The pages turn
Novel-turned-star vehicle picks up pieces of a family’s broken life
Uneven and wobbly in several respects, An Unfinished Life nevertheless has a stronger appeal and a greater dramatic effectiveness than its imperfections would normally seem to permit.
Part soap opera and part modern-day western, this sentimentally scripted multi-character drama has a big-name cast (Robert Redford, Jennifer Lopez, Morgan Freeman) and a storyline that is both provocative and predictable. The performances and the casting vary considerably in quality, but the actors rescue the film from its assorted hackneyed elements on several crucial occasions.

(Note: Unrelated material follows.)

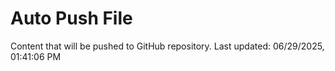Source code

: # Auto Push File

Content that will be pushed to GitHub repository.
Last updated: 06/29/2025, 01:41:06 PM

Based on a novel by Mark Spragg (with a screenplay adaptation by the novelist and his wife Virginia Korus Spragg), the film seems at first to focus on a widowed single mother named Jean (Lopez) who, with her pre-teen daughter Griff (Becca Gardner) in tow, flees an abusive boyfriend in Iowa and seeks refuge on the Wyoming ranch of her estranged father-in-law Einar Gilkyson (Redford). Einar is still grieving over the death of his son, a decade earlier in an auto accident, for which he still blames Jean, and he is also serving more or less full-time as caregiver for his longtime ranch hand Mitch (Freeman), who has been mauled by a bear.
The emotional pressures of the characters’ assorted guilts and regrets build in predictable ways, and the dramatic ante is raised by a pair of suspense-enhancing arrivals—the abusive boyfriend Gary (Damian Lewis) has begun stalking Jean in Wyoming and the bear that mauled Mitch has come back to town, and Mitch and Einar are taking it personally. In the midst of this, there is another kind of arrival—Jean’s daughter decides she’d rather live with her newly discovered grandfather than with her mother, who has plunged quickly into a romance with the local sheriff (Josh Lucas).

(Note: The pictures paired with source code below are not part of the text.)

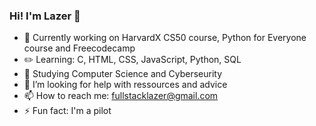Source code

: ### Hi! I'm Lazer 👋

- 🔭 Currently working on HarvardX CS50 course, Python for Everyone course and Freecodecamp
- ✏️ Learning: C, HTML, CSS, JavaScript, Python, SQL
- 🌱 Studying Computer Science and Cyberseurity
- 🤔 I’m looking for help with ressources and advice
- 📫 How to reach me: fullstacklazer@gmail.com
- ⚡ Fun fact: I'm a pilot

There’s an excess of family melodrama lurking in all that and director Lasse Hallström cuts it down to credible size by putting a premium on simplicity and understatement. But that doesn’t entirely make up for some of the thuddingly symbolic dialog or for J-Lo’s putting a sleek toughness in when a rougher, more beleaguered toughness is what was needed.

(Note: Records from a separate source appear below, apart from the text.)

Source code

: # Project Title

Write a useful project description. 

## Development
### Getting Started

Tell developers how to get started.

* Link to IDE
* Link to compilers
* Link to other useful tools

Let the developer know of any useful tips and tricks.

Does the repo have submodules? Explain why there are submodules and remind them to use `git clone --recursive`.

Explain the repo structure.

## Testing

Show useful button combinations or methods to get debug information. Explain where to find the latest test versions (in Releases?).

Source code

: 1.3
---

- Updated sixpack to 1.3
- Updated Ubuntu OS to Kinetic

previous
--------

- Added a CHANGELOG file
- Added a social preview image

Redford’s Einar is an embittered, crusty old coot, more crusty than bitter and anyway a little bit softened, in spite of his apparent hardness. Mitch is another of Freeman’s African-American savants, and here seems as if he might be a becalmed obsessive borrowed from the fictional worlds of Faulkner or Melville. In any event, the Mitch-Einar parts of the movie are a western, sometimes modern and elegiac, when they contemplate and josh about their wounds, and sometimes old and unrepentant, when they show up almost magically for the showdown with abusive Gary.
What some reviewers have missed is that An Unfinished Life is also a rite of passage story, and a smart and touching one, at that. Becca Gardner’s Griff is an utterly persuasive piece of character acting—and possibly the best work in the film.